▶ [YOUR TASK] Here is the task for the records below: repeat exactly the lines from the one with "下一个大的特点将是一个更好的" to the one with "之后，我们将给予公司创建帐户", both included, and nothing else.

▶ [RECORDS PROVIDED]
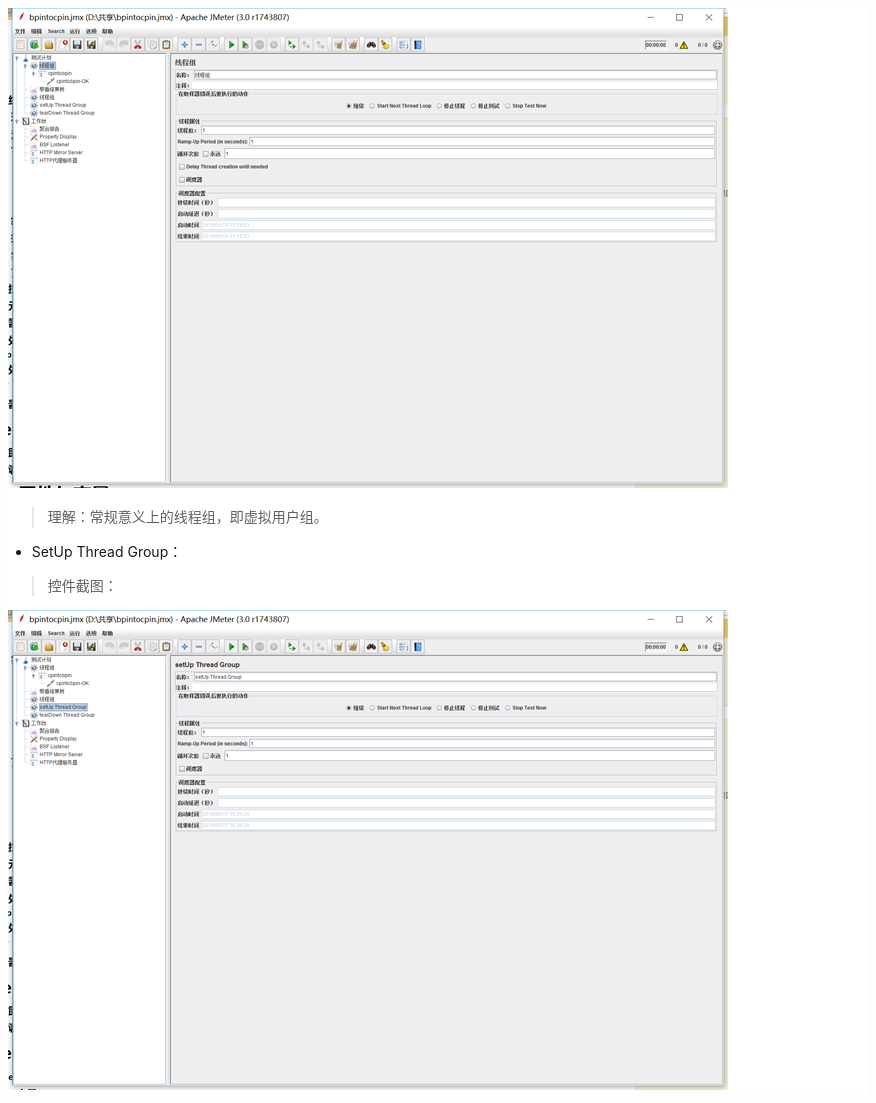 ![](../media/11c6a9b098001e9b6acc33b5b9071b59.png)

>   理解：常规意义上的线程组，即虚拟用户组。

-   SetUp Thread Group：

>   控件截图：

![](../media/d1fbd9e9450a68dc89d6abc8f8b7eabb.png)
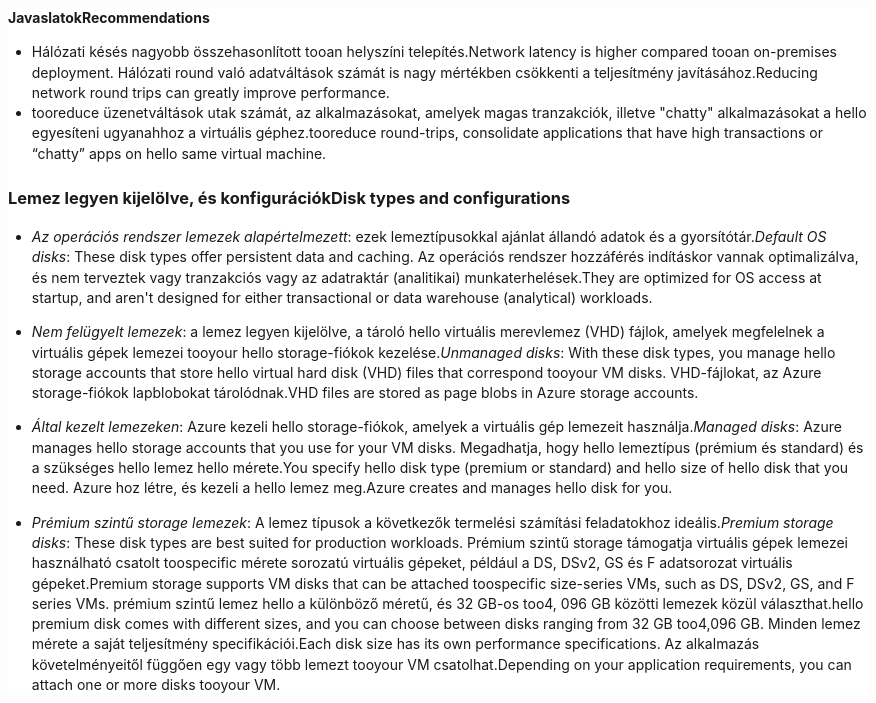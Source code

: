 <span data-ttu-id="b4dab-203">**Javaslatok**</span><span class="sxs-lookup"><span data-stu-id="b4dab-203">**Recommendations**</span></span>

- <span data-ttu-id="b4dab-204">Hálózati késés nagyobb összehasonlított tooan helyszíni telepítés.</span><span class="sxs-lookup"><span data-stu-id="b4dab-204">Network latency is higher compared tooan on-premises deployment.</span></span> <span data-ttu-id="b4dab-205">Hálózati round való adatváltások számát is nagy mértékben csökkenti a teljesítmény javításához.</span><span class="sxs-lookup"><span data-stu-id="b4dab-205">Reducing network round trips can greatly improve performance.</span></span>
- <span data-ttu-id="b4dab-206">tooreduce üzenetváltások utak számát, az alkalmazásokat, amelyek magas tranzakciók, illetve "chatty" alkalmazásokat a hello egyesíteni ugyanahhoz a virtuális géphez.</span><span class="sxs-lookup"><span data-stu-id="b4dab-206">tooreduce round-trips, consolidate applications that have high transactions or “chatty” apps on hello same virtual machine.</span></span>

### <a name="disk-types-and-configurations"></a><span data-ttu-id="b4dab-207">Lemez legyen kijelölve, és konfigurációk</span><span class="sxs-lookup"><span data-stu-id="b4dab-207">Disk types and configurations</span></span>

- <span data-ttu-id="b4dab-208">*Az operációs rendszer lemezek alapértelmezett*: ezek lemeztípusokkal ajánlat állandó adatok és a gyorsítótár.</span><span class="sxs-lookup"><span data-stu-id="b4dab-208">*Default OS disks*: These disk types offer persistent data and caching.</span></span> <span data-ttu-id="b4dab-209">Az operációs rendszer hozzáférés indításkor vannak optimalizálva, és nem terveztek vagy tranzakciós vagy az adatraktár (analitikai) munkaterhelések.</span><span class="sxs-lookup"><span data-stu-id="b4dab-209">They are optimized for OS access at startup, and aren't designed for either transactional or data warehouse (analytical) workloads.</span></span>

- <span data-ttu-id="b4dab-210">*Nem felügyelt lemezek*: a lemez legyen kijelölve, a tároló hello virtuális merevlemez (VHD) fájlok, amelyek megfelelnek a virtuális gépek lemezei tooyour hello storage-fiókok kezelése.</span><span class="sxs-lookup"><span data-stu-id="b4dab-210">*Unmanaged disks*: With these disk types, you manage hello storage accounts that store hello virtual hard disk (VHD) files that correspond tooyour VM disks.</span></span> <span data-ttu-id="b4dab-211">VHD-fájlokat, az Azure storage-fiókok lapblobokat tárolódnak.</span><span class="sxs-lookup"><span data-stu-id="b4dab-211">VHD files are stored as page blobs in Azure storage accounts.</span></span>

- <span data-ttu-id="b4dab-212">*Által kezelt lemezeken*: Azure kezeli hello storage-fiókok, amelyek a virtuális gép lemezeit használja.</span><span class="sxs-lookup"><span data-stu-id="b4dab-212">*Managed disks*: Azure manages hello storage accounts that you use for your VM disks.</span></span> <span data-ttu-id="b4dab-213">Megadhatja, hogy hello lemeztípus (prémium és standard) és a szükséges hello lemez hello mérete.</span><span class="sxs-lookup"><span data-stu-id="b4dab-213">You specify hello disk type (premium or standard) and hello size of hello disk that you need.</span></span> <span data-ttu-id="b4dab-214">Azure hoz létre, és kezeli a hello lemez meg.</span><span class="sxs-lookup"><span data-stu-id="b4dab-214">Azure creates and manages hello disk for you.</span></span>

- <span data-ttu-id="b4dab-215">*Prémium szintű storage lemezek*: A lemez típusok a következők termelési számítási feladatokhoz ideális.</span><span class="sxs-lookup"><span data-stu-id="b4dab-215">*Premium storage disks*: These disk types are best suited for production workloads.</span></span> <span data-ttu-id="b4dab-216">Prémium szintű storage támogatja virtuális gépek lemezei használható csatolt toospecific mérete sorozatú virtuális gépeket, például a DS, DSv2, GS és F adatsorozat virtuális gépeket.</span><span class="sxs-lookup"><span data-stu-id="b4dab-216">Premium storage supports VM disks that can be attached toospecific size-series VMs, such as DS, DSv2, GS, and F series VMs.</span></span> <span data-ttu-id="b4dab-217">prémium szintű lemez hello a különböző méretű, és 32 GB-os too4, 096 GB közötti lemezek közül választhat.</span><span class="sxs-lookup"><span data-stu-id="b4dab-217">hello premium disk comes with different sizes, and you can choose between disks ranging from 32 GB too4,096 GB.</span></span> <span data-ttu-id="b4dab-218">Minden lemez mérete a saját teljesítmény specifikációi.</span><span class="sxs-lookup"><span data-stu-id="b4dab-218">Each disk size has its own performance specifications.</span></span> <span data-ttu-id="b4dab-219">Az alkalmazás követelményeitől függően egy vagy több lemezt tooyour VM csatolhat.</span><span class="sxs-lookup"><span data-stu-id="b4dab-219">Depending on your application requirements, you can attach one or more disks tooyour VM.</span></span>
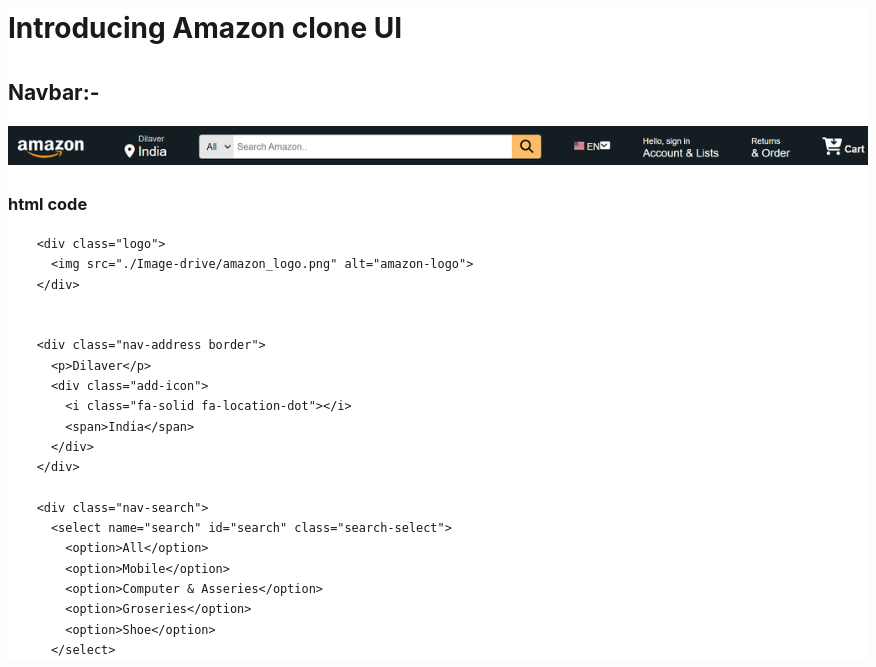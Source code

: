# Introducing Amazon clone UI

## Navbar:-

<nav>

![alt text](image.png)

### html code
        <div class="logo">
          <img src="./Image-drive/amazon_logo.png" alt="amazon-logo">
        </div>


        <div class="nav-address border">
          <p>Dilaver</p>
          <div class="add-icon">
            <i class="fa-solid fa-location-dot"></i>
            <span>India</span>
          </div>
        </div>

        <div class="nav-search">
          <select name="search" id="search" class="search-select">
            <option>All</option>
            <option>Mobile</option>
            <option>Computer & Asseries</option>
            <option>Groseries</option>
            <option>Shoe</option>
          </select>
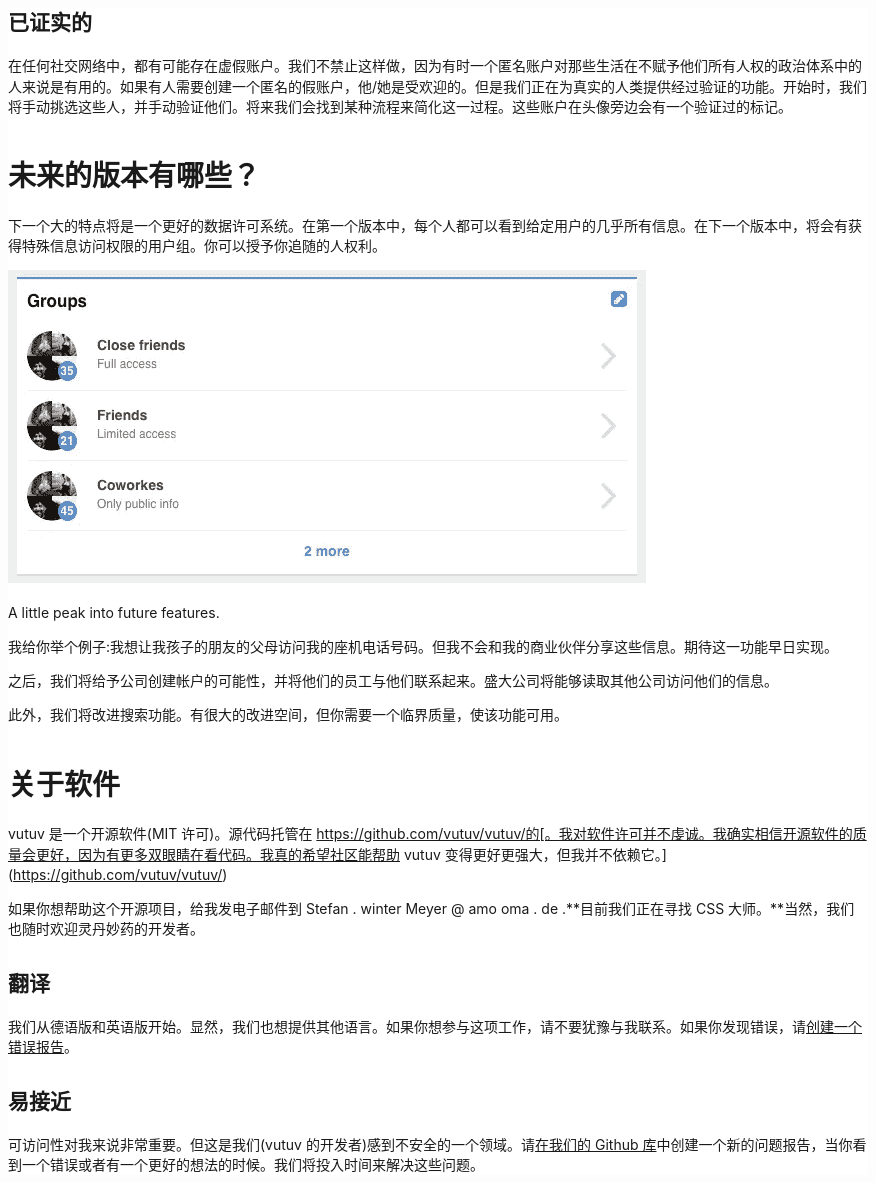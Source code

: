 ## 已证实的

在任何社交网络中，都有可能存在虚假账户。我们不禁止这样做，因为有时一个匿名账户对那些生活在不赋予他们所有人权的政治体系中的人来说是有用的。如果有人需要创建一个匿名的假账户，他/她是受欢迎的。但是我们正在为真实的人类提供经过验证的功能。开始时，我们将手动挑选这些人，并手动验证他们。将来我们会找到某种流程来简化这一过程。这些账户在头像旁边会有一个验证过的标记。

# 未来的版本有哪些？

下一个大的特点将是一个更好的数据许可系统。在第一个版本中，每个人都可以看到给定用户的几乎所有信息。在下一个版本中，将会有获得特殊信息访问权限的用户组。你可以授予你追随的人权利。

![](img/24791558c6f8f79289a2a5c235d49610.png)

A little peak into future features.

我给你举个例子:我想让我孩子的朋友的父母访问我的座机电话号码。但我不会和我的商业伙伴分享这些信息。期待这一功能早日实现。

之后，我们将给予公司创建帐户的可能性，并将他们的员工与他们联系起来。盛大公司将能够读取其他公司访问他们的信息。

此外，我们将改进搜索功能。有很大的改进空间，但你需要一个临界质量，使该功能可用。

# 关于软件

vutuv 是一个开源软件(MIT 许可)。源代码托管在 https://github.com/vutuv/vutuv/的[。我对软件许可并不虔诚。我确实相信开源软件的质量会更好，因为有更多双眼睛在看代码。我真的希望社区能帮助 vutuv 变得更好更强大，但我并不依赖它。](https://github.com/vutuv/vutuv/)

如果你想帮助这个开源项目，给我发电子邮件到 Stefan . winter Meyer @ amo oma . de .**目前我们正在寻找 CSS 大师。**当然，我们也随时欢迎灵丹妙药的开发者。

## 翻译

我们从德语版和英语版开始。显然，我们也想提供其他语言。如果你想参与这项工作，请不要犹豫与我联系。如果你发现错误，请[创建一个错误报告](https://github.com/vutuv/vutuv/issues/new)。

## 易接近

可访问性对我来说非常重要。但这是我们(vutuv 的开发者)感到不安全的一个领域。请[在我们的 Github 库](https://github.com/vutuv/vutuv/issues/new)中创建一个新的问题报告，当你看到一个错误或者有一个更好的想法的时候。我们将投入时间来解决这些问题。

▶ [FINISHED TASK]
下一个大的特点将是一个更好的数据许可系统。在第一个版本中，每个人都可以看到给定用户的几乎所有信息。在下一个版本中，将会有获得特殊信息访问权限的用户组。你可以授予你追随的人权利。

![](img/24791558c6f8f79289a2a5c235d49610.png)

A little peak into future features.

我给你举个例子:我想让我孩子的朋友的父母访问我的座机电话号码。但我不会和我的商业伙伴分享这些信息。期待这一功能早日实现。

之后，我们将给予公司创建帐户的可能性，并将他们的员工与他们联系起来。盛大公司将能够读取其他公司访问他们的信息。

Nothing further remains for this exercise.